February 17th, 2025: Shopify Q4 2024 earnings: The age of efficiency comes to Shopify, it’s not just you- age of efficiency accelerating, Amazon Q4 earnings wins the Grammy for free cash flow and more

Today’s episode of The Watson Weekly Podcast is sponsored by Mirakl, the catalyst of commerce. We all know that eCommerce is changing at breakneck speed. But, if you’re still playing by the rules of retail’s past, you’re leaving money on the table. And a lot of it. Mirakl empowers 450 retailers to successfully flip the script and transform their businesses, by creating a flywheel of AI-powered marketplace and retail media solutions.

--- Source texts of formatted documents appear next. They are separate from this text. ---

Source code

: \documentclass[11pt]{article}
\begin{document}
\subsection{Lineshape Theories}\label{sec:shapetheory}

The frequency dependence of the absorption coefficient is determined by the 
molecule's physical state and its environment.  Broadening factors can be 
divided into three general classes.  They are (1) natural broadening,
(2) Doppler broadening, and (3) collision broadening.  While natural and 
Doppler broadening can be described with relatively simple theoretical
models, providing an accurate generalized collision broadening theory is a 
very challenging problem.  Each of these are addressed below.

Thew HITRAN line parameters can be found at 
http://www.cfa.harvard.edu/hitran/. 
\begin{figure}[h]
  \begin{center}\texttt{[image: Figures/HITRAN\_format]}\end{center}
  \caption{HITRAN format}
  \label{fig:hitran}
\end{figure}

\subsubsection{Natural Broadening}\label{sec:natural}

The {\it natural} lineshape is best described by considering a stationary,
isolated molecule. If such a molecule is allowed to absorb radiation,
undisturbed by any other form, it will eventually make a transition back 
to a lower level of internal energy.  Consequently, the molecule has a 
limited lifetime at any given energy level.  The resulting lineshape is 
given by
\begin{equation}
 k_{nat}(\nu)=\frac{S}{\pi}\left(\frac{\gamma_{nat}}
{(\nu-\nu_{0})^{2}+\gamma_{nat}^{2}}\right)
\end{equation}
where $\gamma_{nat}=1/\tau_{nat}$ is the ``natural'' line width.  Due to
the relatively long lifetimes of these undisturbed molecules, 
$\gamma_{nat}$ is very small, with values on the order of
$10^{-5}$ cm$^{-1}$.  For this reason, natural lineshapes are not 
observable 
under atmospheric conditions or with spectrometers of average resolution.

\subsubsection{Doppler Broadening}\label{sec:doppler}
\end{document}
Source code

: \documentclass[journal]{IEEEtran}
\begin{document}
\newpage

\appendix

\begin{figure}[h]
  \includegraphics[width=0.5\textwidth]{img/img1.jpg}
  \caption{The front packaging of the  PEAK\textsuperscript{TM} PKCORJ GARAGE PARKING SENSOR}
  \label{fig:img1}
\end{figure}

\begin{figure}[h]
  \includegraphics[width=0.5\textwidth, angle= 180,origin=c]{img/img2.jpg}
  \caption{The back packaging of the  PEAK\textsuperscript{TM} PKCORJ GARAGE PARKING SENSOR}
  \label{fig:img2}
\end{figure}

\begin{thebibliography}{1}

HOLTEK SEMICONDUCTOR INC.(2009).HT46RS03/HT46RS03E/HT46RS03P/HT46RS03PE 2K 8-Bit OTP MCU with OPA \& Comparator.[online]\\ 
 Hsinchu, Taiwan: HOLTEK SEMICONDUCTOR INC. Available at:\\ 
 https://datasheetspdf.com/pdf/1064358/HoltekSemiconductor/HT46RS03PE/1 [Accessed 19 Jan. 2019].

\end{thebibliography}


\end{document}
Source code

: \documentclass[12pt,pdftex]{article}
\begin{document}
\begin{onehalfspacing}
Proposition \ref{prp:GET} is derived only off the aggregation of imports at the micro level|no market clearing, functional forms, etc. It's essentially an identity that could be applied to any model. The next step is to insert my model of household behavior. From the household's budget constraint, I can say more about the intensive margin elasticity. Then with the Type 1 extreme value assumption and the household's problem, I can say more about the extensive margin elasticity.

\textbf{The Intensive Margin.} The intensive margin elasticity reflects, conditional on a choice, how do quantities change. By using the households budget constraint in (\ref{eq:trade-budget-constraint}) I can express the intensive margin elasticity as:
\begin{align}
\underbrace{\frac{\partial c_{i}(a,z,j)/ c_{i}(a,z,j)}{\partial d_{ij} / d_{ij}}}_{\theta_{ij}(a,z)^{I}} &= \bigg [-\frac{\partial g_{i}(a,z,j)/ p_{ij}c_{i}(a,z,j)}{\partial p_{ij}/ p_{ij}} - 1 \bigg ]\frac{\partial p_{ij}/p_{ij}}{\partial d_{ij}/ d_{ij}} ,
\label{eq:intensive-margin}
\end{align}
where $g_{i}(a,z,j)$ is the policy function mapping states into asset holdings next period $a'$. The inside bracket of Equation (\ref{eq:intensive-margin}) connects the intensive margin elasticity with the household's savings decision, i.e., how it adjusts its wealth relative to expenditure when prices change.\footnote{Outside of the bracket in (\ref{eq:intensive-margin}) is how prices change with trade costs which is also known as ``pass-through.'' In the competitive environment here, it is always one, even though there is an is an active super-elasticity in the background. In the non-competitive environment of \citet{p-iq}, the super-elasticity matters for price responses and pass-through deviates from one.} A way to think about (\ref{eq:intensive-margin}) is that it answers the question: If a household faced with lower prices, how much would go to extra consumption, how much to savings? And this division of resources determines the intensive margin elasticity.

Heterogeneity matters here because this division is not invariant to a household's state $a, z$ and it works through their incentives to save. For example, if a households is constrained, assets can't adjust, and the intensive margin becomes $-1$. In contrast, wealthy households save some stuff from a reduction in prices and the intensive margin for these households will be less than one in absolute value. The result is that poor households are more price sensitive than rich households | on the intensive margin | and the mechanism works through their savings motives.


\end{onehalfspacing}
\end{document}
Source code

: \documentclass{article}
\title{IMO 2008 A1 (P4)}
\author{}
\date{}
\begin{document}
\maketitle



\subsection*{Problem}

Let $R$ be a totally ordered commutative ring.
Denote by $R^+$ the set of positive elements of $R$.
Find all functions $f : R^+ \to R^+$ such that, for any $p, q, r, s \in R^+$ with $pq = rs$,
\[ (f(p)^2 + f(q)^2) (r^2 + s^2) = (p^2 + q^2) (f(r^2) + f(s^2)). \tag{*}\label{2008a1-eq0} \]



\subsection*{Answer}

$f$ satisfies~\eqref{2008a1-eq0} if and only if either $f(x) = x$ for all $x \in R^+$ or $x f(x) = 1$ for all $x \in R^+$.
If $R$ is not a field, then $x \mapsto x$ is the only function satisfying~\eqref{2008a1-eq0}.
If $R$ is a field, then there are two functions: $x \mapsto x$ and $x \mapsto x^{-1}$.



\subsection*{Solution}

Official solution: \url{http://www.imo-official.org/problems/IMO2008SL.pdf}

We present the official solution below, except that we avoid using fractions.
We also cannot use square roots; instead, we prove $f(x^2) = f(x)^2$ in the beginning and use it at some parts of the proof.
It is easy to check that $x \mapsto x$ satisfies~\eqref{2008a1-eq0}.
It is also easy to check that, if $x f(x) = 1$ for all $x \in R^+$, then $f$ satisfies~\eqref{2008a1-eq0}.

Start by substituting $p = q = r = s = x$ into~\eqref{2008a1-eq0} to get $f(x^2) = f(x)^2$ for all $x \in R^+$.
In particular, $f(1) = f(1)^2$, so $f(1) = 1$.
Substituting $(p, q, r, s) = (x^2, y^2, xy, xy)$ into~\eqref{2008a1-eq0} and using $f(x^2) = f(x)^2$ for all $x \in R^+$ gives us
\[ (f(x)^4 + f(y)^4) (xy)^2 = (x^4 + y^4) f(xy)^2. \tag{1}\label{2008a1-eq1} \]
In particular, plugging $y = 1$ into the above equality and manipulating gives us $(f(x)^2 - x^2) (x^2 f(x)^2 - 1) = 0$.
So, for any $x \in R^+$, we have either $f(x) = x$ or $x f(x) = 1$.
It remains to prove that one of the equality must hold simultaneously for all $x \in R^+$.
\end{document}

What’s stopping you from joining this retail revolution?

It’s February 17, 2025  and this is the Watson Weekly - your essential eCommerce Digest!

Today on our show:

  • Shopify Q4 2024 Earnings: The Age of Efficiency Comes to Shopify

  • It’s Not Just You - Age of Efficiency Accelerating

  • Amazon Q4 Earnings Wins the Grammy for Free Cash Flow

  • Amazon Ad Engine Getting Hungry: Look Out Google Shopping

- and finally, The Investor Minute which contains 5 items this week from the world of venture capital, acquisitions, and IPOs.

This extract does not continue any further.